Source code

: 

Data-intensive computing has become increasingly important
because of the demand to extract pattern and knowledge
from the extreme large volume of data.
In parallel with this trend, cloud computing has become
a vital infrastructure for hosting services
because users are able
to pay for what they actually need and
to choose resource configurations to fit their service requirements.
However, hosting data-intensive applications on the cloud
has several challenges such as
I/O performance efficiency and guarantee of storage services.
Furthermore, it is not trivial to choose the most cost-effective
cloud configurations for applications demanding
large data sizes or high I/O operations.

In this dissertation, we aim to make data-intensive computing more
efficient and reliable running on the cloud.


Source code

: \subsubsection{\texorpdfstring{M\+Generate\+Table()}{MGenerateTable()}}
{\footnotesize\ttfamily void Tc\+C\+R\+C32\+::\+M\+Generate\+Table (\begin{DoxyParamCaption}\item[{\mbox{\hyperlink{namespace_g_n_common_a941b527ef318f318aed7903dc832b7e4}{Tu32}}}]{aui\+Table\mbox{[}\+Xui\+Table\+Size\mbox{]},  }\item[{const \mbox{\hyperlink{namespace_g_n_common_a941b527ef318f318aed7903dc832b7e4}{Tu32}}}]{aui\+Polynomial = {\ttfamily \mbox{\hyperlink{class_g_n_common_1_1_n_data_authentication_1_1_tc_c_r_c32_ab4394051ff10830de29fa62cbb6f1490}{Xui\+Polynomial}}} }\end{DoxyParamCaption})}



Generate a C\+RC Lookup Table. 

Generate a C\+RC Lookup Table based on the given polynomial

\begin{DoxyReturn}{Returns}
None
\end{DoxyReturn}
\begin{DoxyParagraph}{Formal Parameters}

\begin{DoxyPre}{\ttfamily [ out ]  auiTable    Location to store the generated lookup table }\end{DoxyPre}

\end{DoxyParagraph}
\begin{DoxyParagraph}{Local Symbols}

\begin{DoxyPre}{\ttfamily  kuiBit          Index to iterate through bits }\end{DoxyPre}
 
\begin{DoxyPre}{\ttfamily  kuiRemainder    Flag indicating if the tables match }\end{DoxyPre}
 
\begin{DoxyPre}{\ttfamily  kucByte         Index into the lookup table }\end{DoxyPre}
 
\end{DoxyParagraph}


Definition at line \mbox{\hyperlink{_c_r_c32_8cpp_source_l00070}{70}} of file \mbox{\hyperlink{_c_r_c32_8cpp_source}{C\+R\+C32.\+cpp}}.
+===+
__THE PROBLEM__
Look above for the line holding "from the extreme large volume of data." and the line holding "I/O performance efficiency", then output exactly those two lines and every line between them, nothing more.

__FINISHED EXERCISE__
from the extreme large volume of data.
In parallel with this trend, cloud computing has become
a vital infrastructure for hosting services
because users are able
to pay for what they actually need and
to choose resource configurations to fit their service requirements.
However, hosting data-intensive applications on the cloud
has several challenges such as
I/O performance efficiency and guarantee of storage services.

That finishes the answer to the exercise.